Source
Introduction
Reinforcement Learning (RL) has bested human intelligence many times in the past few years in games such as Go and video games. However, there are still very few instances where the strength of RL is utilized in real-world application. Recently, DeepMind has turned their attention to tackle this challenge, and have demonstrated success in optimizing video compression on YouTube.
This paper details the potential of using MuZero in video compression, and has shown that an average 6.28% reduction in size of the compressed videos for the same video quality compared to libvpx, a popular open source VP9 video compression library.

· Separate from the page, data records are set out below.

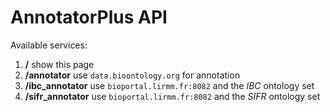AnnotatorPlus API
=================

Available services:

  1. **/**          show this page
  2. **/annotator** use `data.bioontology.org` for annotation
  3. **/ibc_annotator** use `bioportal.lirmm.fr:8082` and the *IBC* ontology set
  4. **/sifr_annotator** use `bioportal.lirmm.fr:8082` and the *SIFR* ontology set
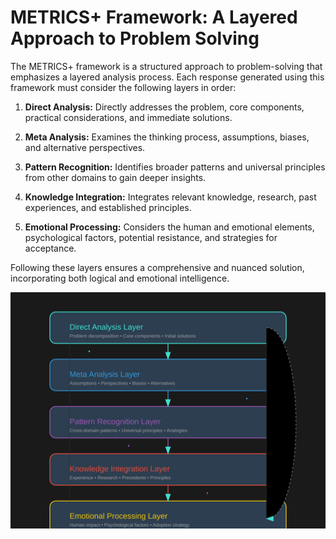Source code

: # METRICS+ Framework: A Layered Approach to Problem Solving

The METRICS+ framework is a structured approach to problem-solving that emphasizes a layered analysis process.  Each response generated using this framework must consider the following layers in order:

1. **Direct Analysis:**  Directly addresses the problem, core components, practical considerations, and immediate solutions.

2. **Meta Analysis:** Examines the thinking process, assumptions, biases, and alternative perspectives.

3. **Pattern Recognition:** Identifies broader patterns and universal principles from other domains to gain deeper insights.

4. **Knowledge Integration:** Integrates relevant knowledge, research, past experiences, and established principles.

5. **Emotional Processing:** Considers the human and emotional elements, psychological factors, potential resistance, and strategies for acceptance.

Following these layers ensures a comprehensive and nuanced solution, incorporating both logical and emotional intelligence.

![algoflow](algoflow.svg)

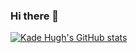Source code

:### Hi there 👋
[![Kade Hugh's GitHub stats](https://github-readme-stats.vercel.app/api?username=kaderator2&show_icons=true&theme=radical)](https://github.com/kaderator2/github-readme-stats)
<!--
**kaderator2/kaderator2** is a ✨ _special_ ✨ repository because its `README.md` (this file) appears on your GitHub profile.

Here are some ideas to get you started:

- 🔭 I’m currently working on ...
- 🌱 I’m currently learning ...
- 👯 I’m looking to collaborate on ...
- 🤔 I’m looking for help with ...
- 💬 Ask me about ...
- 📫 How to reach me: ...
- 😄 Pronouns: ...
- ⚡ Fun fact: ...
-->
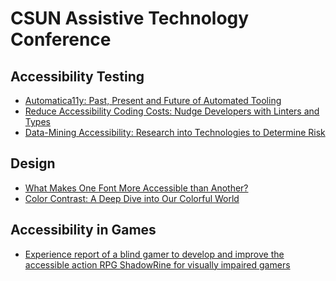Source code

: # CSUN Assistive Technology Conference

## Accessibility Testing

* [Automatica11y: Past, Present and Future of Automated Tooling](automatica11y.md)
* [Reduce Accessibility Coding Costs: Nudge Developers with Linters and Types](coding_costs.md)
* [Data-Mining Accessibility: Research into Technologies to Determine Risk](data_mining.md)

## Design

* [What Makes One Font More Accessible than Another?](font.md)
* [Color Contrast: A Deep Dive into Our Colorful World](color_contrast.md)

## Accessibility in Games

* [Experience report of a blind gamer to develop and improve the accessible action RPG ShadowRine for visually impaired gamers
](shadowrine.md)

In order to achieve this result, they utilized MuZero as a rate control agent, and combined it with a self-competition based reward mechanism that optimizes a constrained rate control objective.
Algorithm
Overview
In video compression, rate control is a critical component that determines the trade-off between rate (video size) and distortion (video quality) by assigning a quantization parameter (QP) for each frame in the video. A lower QP results in lower distortion (higher quality), but uses more bits. In this paper, we focus on the rate control problem in libvpx, an open source VP9 (a video coding format) codec library. The objective in this setting is to select a QP for each of the video frames to maximize the quality of the encoded video under a bitrate constraint.

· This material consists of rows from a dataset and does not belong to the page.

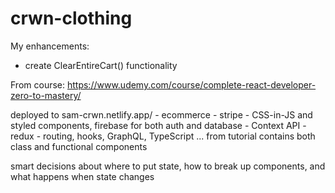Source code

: # crwn-clothing

My enhancements:
- create ClearEntireCart() functionality

From course: https://www.udemy.com/course/complete-react-developer-zero-to-mastery/

deployed to sam-crwn.netlify.app/ - ecommerce - stripe - CSS-in-JS and styled components, firebase for both auth and database - Context API - redux - routing, hooks, GraphQL, TypeScript ... from tutorial
contains both class and functional components

smart decisions about where to put state, how to break up components, and what happens when state changes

Intuitively, the rate control algorithm needs to allocate more bits to complex/dynamic frames and less bits to simple/static frames. This requires the algorithm to understand the rate-distortion tradeoff for each frame and their relationship to the QP values.
VP9 Video Compression
First-pass encoding
The encoder computes statistics (such as average motion prediction error, percentage of zero motion blocks...etc) for every frame in the video, by dividing the frame into non-overlapping 16 × 16 blocks followed by per-block intra and inter-frame prediction (of each block).
Second-pass encoding
The encoder uses the first-pass statistics to decide key-frame locations and insert hidden alternate reference frames. These frames are used as references for encoding other frames, so their encoding quality affects other frames in the video as well. Afterwards, the encoder then starts to encode video frames sequentially.
Based on the decision of a rate controller, a QP value (integer between 0 and 255) is selected for each frame, which governs the quality-rate trade-off.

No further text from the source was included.